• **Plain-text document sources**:
BEGIN

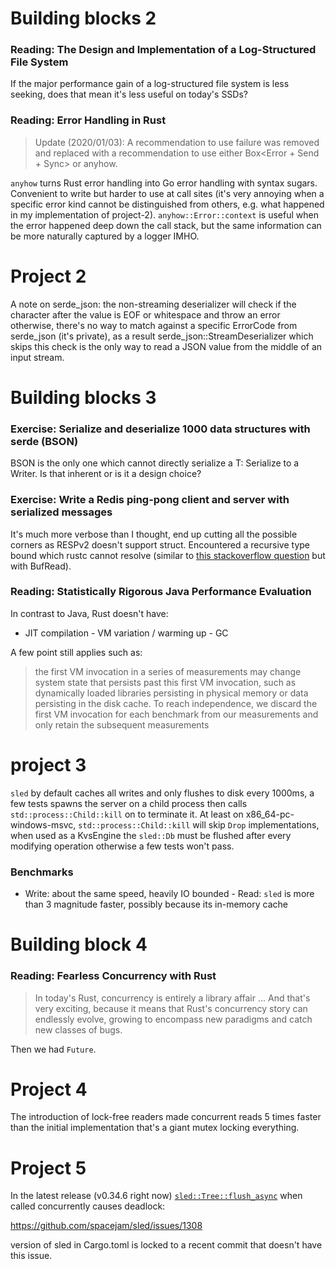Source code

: # Building blocks 2

### Reading: The Design and Implementation of a Log-Structured File System

If the major performance gain of a log-structured file system is less seeking, does that mean
it's less useful on today's SSDs?

### Reading: Error Handling in Rust

> Update (2020/01/03): A recommendation to use failure was removed and replaced with a
> recommendation to use either Box<Error + Send + Sync> or anyhow.

`anyhow` turns Rust error handling into Go error handling with syntax sugars. Convenient to write
but harder to use at call sites (it's very annoying when a specific error kind cannot be
distinguished from others, e.g. what happened in my implementation of project-2).
`anyhow::Error::context` is useful when the error happened deep down the call stack, but the same
information can be more naturally captured by a logger IMHO.

# Project 2

A note on serde_json: the non-streaming deserializer will check if the character after the value
is EOF or whitespace and throw an error otherwise, there's no way to match against a specific
ErrorCode from serde_json (it's private), as a result serde_json::StreamDeserializer which skips
this check is the only way to read a JSON value from the middle of an input stream.

# Building blocks 3

### Exercise: Serialize and deserialize 1000 data structures with serde (BSON)

BSON is the only one which cannot directly serialize a T: Serialize to a Writer. Is that inherent
or is it a design choice?

### Exercise: Write a Redis ping-pong client and server with serialized messages

It's much more verbose than I thought, end up cutting all the possible corners as RESPv2 doesn't
support struct. Encountered a recursive type bound which rustc cannot resolve (similar to [this
stackoverflow
question](https://stackoverflow.com/questions/53405287/whats-going-on-with-this-bizarre-recursive-type-error-in-rust)
but with BufRead).

### Reading: Statistically Rigorous Java Performance Evaluation

In contrast to Java, Rust doesn't have:

- JIT compilation - VM variation / warming up - GC

A few point still applies such as:

> the first VM invocation in a series of measurements may change system state that persists
> past this first VM invocation, such as dynamically loaded libraries persisting in physical
> memory or data persisting in the disk cache. To reach independence, we discard the first VM
> invocation for each benchmark from our measurements and only retain the subsequent measurements

# project 3

`sled` by default caches all writes and only flushes to disk every 1000ms, a few tests spawns the
server on a child process then calls `std::process::Child::kill` on to terminate it. At least on
x86_64-pc-windows-msvc, `std::process::Child::kill` will skip `Drop` implementations, when used
as a KvsEngine the `sled::Db` must be flushed after every modifying operation otherwise a few
tests won't pass.

### Benchmarks

- Write: about the same speed, heavily IO bounded - Read: `sled` is more than 3 magnitude faster,
  possibly because its in-memory cache

# Building block 4

### Reading: Fearless Concurrency with Rust

> In today's Rust, concurrency is entirely a library affair ... And that's very exciting,
> because it means that Rust's concurrency story can endlessly evolve, growing to encompass new
> paradigms and catch new classes of bugs.

Then we had `Future`.

# Project 4

The introduction of lock-free readers made concurrent reads 5 times faster than the initial
implementation that's a giant mutex locking everything.

# Project 5

In the latest release (v0.34.6 right now)
[`sled::Tree::flush_async`](https://docs.rs/sled/0.34.6/sled/struct.Tree.html#method.flush_async)
when called concurrently causes deadlock:

https://github.com/spacejam/sled/issues/1308

version of sled in Cargo.toml is locked to a recent commit that doesn't have this issue.
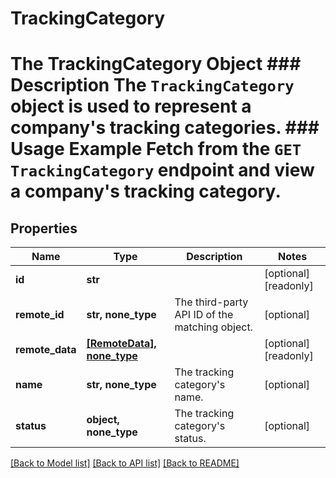 # TrackingCategory

# The TrackingCategory Object ### Description The `TrackingCategory` object is used to represent a company's tracking categories.  ### Usage Example Fetch from the `GET TrackingCategory` endpoint and view a company's tracking category.

## Properties
Name | Type | Description | Notes
------------ | ------------- | ------------- | -------------
**id** | **str** |  | [optional] [readonly] 
**remote_id** | **str, none_type** | The third-party API ID of the matching object. | [optional] 
**remote_data** | [**[RemoteData], none_type**](RemoteData.md) |  | [optional] [readonly] 
**name** | **str, none_type** | The tracking category&#39;s name. | [optional] 
**status** | **object, none_type** | The tracking category&#39;s status. | [optional] 

[[Back to Model list]](../README.md#documentation-for-models) [[Back to API list]](../README.md#documentation-for-api-endpoints) [[Back to README]](../README.md)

END

• **Action item**:
Output all the records above again exactly, with the pictures dropped.

• **Task answer**:
Source code

: # Building blocks 2

### Reading: The Design and Implementation of a Log-Structured File System

If the major performance gain of a log-structured file system is less seeking, does that mean
it's less useful on today's SSDs?

### Reading: Error Handling in Rust

> Update (2020/01/03): A recommendation to use failure was removed and replaced with a
> recommendation to use either Box<Error + Send + Sync> or anyhow.

`anyhow` turns Rust error handling into Go error handling with syntax sugars. Convenient to write
but harder to use at call sites (it's very annoying when a specific error kind cannot be
distinguished from others, e.g. what happened in my implementation of project-2).
`anyhow::Error::context` is useful when the error happened deep down the call stack, but the same
information can be more naturally captured by a logger IMHO.

# Project 2

A note on serde_json: the non-streaming deserializer will check if the character after the value
is EOF or whitespace and throw an error otherwise, there's no way to match against a specific
ErrorCode from serde_json (it's private), as a result serde_json::StreamDeserializer which skips
this check is the only way to read a JSON value from the middle of an input stream.

# Building blocks 3

### Exercise: Serialize and deserialize 1000 data structures with serde (BSON)

BSON is the only one which cannot directly serialize a T: Serialize to a Writer. Is that inherent
or is it a design choice?

### Exercise: Write a Redis ping-pong client and server with serialized messages

It's much more verbose than I thought, end up cutting all the possible corners as RESPv2 doesn't
support struct. Encountered a recursive type bound which rustc cannot resolve (similar to [this
stackoverflow
question](https://stackoverflow.com/questions/53405287/whats-going-on-with-this-bizarre-recursive-type-error-in-rust)
but with BufRead).

### Reading: Statistically Rigorous Java Performance Evaluation

In contrast to Java, Rust doesn't have:

- JIT compilation - VM variation / warming up - GC

A few point still applies such as:

> the first VM invocation in a series of measurements may change system state that persists
> past this first VM invocation, such as dynamically loaded libraries persisting in physical
> memory or data persisting in the disk cache. To reach independence, we discard the first VM
> invocation for each benchmark from our measurements and only retain the subsequent measurements

# project 3

`sled` by default caches all writes and only flushes to disk every 1000ms, a few tests spawns the
server on a child process then calls `std::process::Child::kill` on to terminate it. At least on
x86_64-pc-windows-msvc, `std::process::Child::kill` will skip `Drop` implementations, when used
as a KvsEngine the `sled::Db` must be flushed after every modifying operation otherwise a few
tests won't pass.

### Benchmarks

- Write: about the same speed, heavily IO bounded - Read: `sled` is more than 3 magnitude faster,
  possibly because its in-memory cache

# Building block 4

### Reading: Fearless Concurrency with Rust

> In today's Rust, concurrency is entirely a library affair ... And that's very exciting,
> because it means that Rust's concurrency story can endlessly evolve, growing to encompass new
> paradigms and catch new classes of bugs.

Then we had `Future`.

# Project 4

The introduction of lock-free readers made concurrent reads 5 times faster than the initial
implementation that's a giant mutex locking everything.

# Project 5

In the latest release (v0.34.6 right now)
[`sled::Tree::flush_async`](https://docs.rs/sled/0.34.6/sled/struct.Tree.html#method.flush_async)
when called concurrently causes deadlock:

https://github.com/spacejam/sled/issues/1308

version of sled in Cargo.toml is locked to a recent commit that doesn't have this issue.
 # TrackingCategory

# The TrackingCategory Object ### Description The `TrackingCategory` object is used to represent a company's tracking categories.  ### Usage Example Fetch from the `GET TrackingCategory` endpoint and view a company's tracking category.

## Properties
Name | Type | Description | Notes
------------ | ------------- | ------------- | -------------
**id** | **str** |  | [optional] [readonly] 
**remote_id** | **str, none_type** | The third-party API ID of the matching object. | [optional] 
**remote_data** | [**[RemoteData], none_type**](RemoteData.md) |  | [optional] [readonly] 
**name** | **str, none_type** | The tracking category&#39;s name. | [optional] 
**status** | **object, none_type** | The tracking category&#39;s status. | [optional] 

[[Back to Model list]](../README.md#documentation-for-models) [[Back to API list]](../README.md#documentation-for-api-endpoints) [[Back to README]](../README.md)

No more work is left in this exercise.